/Project Details

Applied Bayesian Analysis of World Happiness

Built Bayesian regression and hierarchical models with brms to explain country-level happiness using GDP, social support, health, and regional structure.

This Applied Bayesian Analysis project focuses on modeling country-level happiness scores using the World Happiness Report 2024 dataset. The main predictors are GDP, social support, and healthy life expectancy, while continent and region information is used to define the hierarchical structure.

The analysis was implemented in R with brms, the Bayesian regression modeling package developed by Prof. Dr. Paul Bürkner. This places the project directly inside a modern Bayesian workflow built around expressive model formulas, Stan-backed sampling, posterior checks, and uncertainty-aware interpretation.

The workflow starts with data cleaning, missing-value handling, correlation checks, region mapping, and exploratory visualization. From there, I fit four models in sequence: a pooled Gaussian regression, a varying-intercept model by region, a varying-slope model for GDP by region, and a spline-based model for non-linear health effects.

A central part of the project was not only fitting the models, but checking them carefully.

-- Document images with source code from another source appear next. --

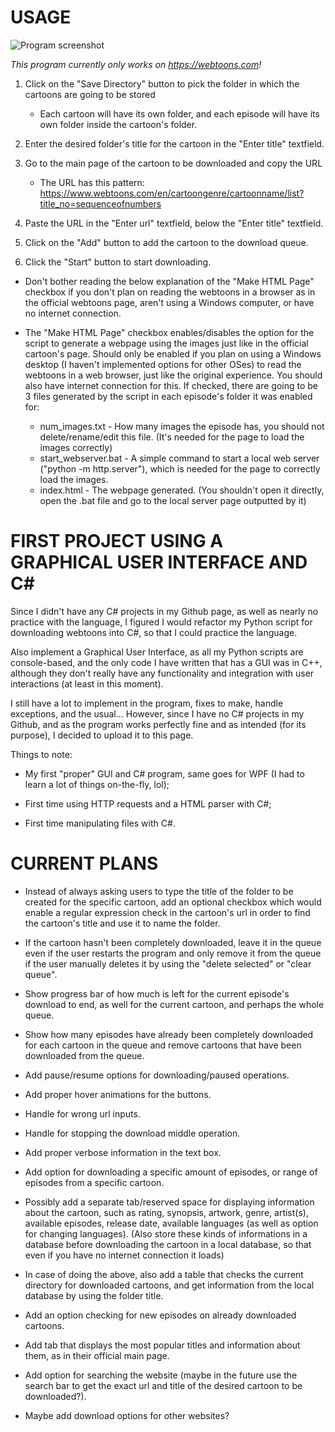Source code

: # USAGE

![Program screenshot](https://i.imgur.com/rlNX1Cf.png)


*This program currently only works on https://webtoons.com!*




1. Click on the "Save Directory" button to pick the folder in which the cartoons are going to be stored
    * Each cartoon will have its own folder, and each episode will have its own folder inside the cartoon's folder.

2. Enter the desired folder's title for the cartoon in the "Enter title" textfield.

3. Go to the main page of the cartoon to be downloaded and copy the URL
    * The URL has this pattern: <https://www.webtoons.com/en/cartoongenre/cartoonname/list?title_no=sequenceofnumbers>

4. Paste the URL in the "Enter url" textfield, below the "Enter title" textfield.

5. Click on the "Add" button to add the cartoon to the download queue.

6. Click the "Start" button to start downloading.

* Don't bother reading the below explanation of the "Make HTML Page" checkbox if you don't plan on reading the webtoons in a browser as in the official webtoons page, aren't using a Windows computer, or have no internet connection.

* The "Make HTML Page" checkbox enables/disables the option for the script to generate a webpage using the images just like in the official cartoon's page. Should only be enabled if you plan on using a Windows desktop (I haven't implemented options for other OSes) to read the webtoons in a web browser, just like the original experience. You should also have internet connection for this. If checked, there are going to be 3 files generated by the script in each episode's folder it was enabled for:
    * num_images.txt - How many images the episode has, you should not delete/rename/edit this file. (It's needed for the page to load the images correctly)
    * start_webserver.bat - A simple command to start a local web server ("python -m http.server"), which is needed for the page to correctly load the images.
    * index.html - The webpage generated. (You shouldn't open it directly, open the .bat file and go to the local server page outputted by it)

# FIRST PROJECT USING A GRAPHICAL USER INTERFACE AND C#

Since I didn't have any C# projects in my Github page, as well as nearly no practice with the language, I figured I would refactor my Python script for downloading webtoons into C#, so that I could practice the language.

Also implement a Graphical User Interface, as all my Python scripts are console-based, and the only code I have written that has a GUI was in C++, although they don't really have any functionality and integration with user interactions (at least in this moment).

I still have a lot to implement in the program, fixes to make, handle exceptions, and the usual... However, since I have no C# projects in my Github, and as the program works perfectly fine and as intended (for its purpose), I decided to upload it to this page.

Things to note:

* My first "proper" GUI and C# program, same goes for WPF (I had to learn a lot of things on-the-fly, lol);

* First time using HTTP requests and a HTML parser with C#;

* First time manipulating files with C#.

# CURRENT PLANS

* Instead of always asking users to type the title of the folder to be created for the specific cartoon, add an optional checkbox which would enable a regular expression check in the cartoon's url in order to find the cartoon's title and use it to name the folder.

* If the cartoon hasn't been completely downloaded, leave it in the queue even if the user restarts the program and only remove it from the queue if the user manually deletes it by using the "delete selected" or "clear queue".

* Show progress bar of how much is left for the current episode's download to end, as well for the current cartoon, and perhaps the whole queue.

* Show how many episodes have already been completely downloaded for each cartoon in the queue and remove cartoons that have been downloaded from the queue.

* Add pause/resume options for downloading/paused operations.

* Add proper hover animations for the buttons.

* Handle for wrong url inputs.

* Handle for stopping the download middle operation.

* Add proper verbose information in the text box.

* Add option for downloading a specific amount of episodes, or range of episodes from a specific cartoon.

* Possibly add a separate tab/reserved space for displaying information about the cartoon, such as
rating, synopsis, artwork, genre, artist(s), available episodes, release date, available languages (as well as option for changing languages). (Also store these kinds of informations in a database before downloading the cartoon in a local database, so that even if you have no internet connection it loads)

* In case of doing the above, also add a table that checks the current directory for downloaded cartoons, and get information from the local database by using the folder title.

* Add an option checking for new episodes on already downloaded cartoons.

* Add tab that displays the most popular titles and information about them, as in their official main page.

* Add option for searching the website (maybe in the future use the search bar to get the exact url and title of the desired cartoon to be downloaded?).

* Maybe add download options for other websites?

I compared model behavior and predictive quality using trace plots, posterior summaries, posterior predictive checks, conditional effects, LOO-PIT style checks, Bayesian R2, RMSE, and MAE.

Highlights

Cleaned World Happiness Report 2024 data from 143 to 140 complete country observations.
Mapped countries into regions to support hierarchical Bayesian modeling.
Fit pooled, varying-intercept, varying-slope, and spline-based models using brms and Stan.
Used weakly informative priors such as normal priors for coefficients and exponential priors for group-level standard deviations.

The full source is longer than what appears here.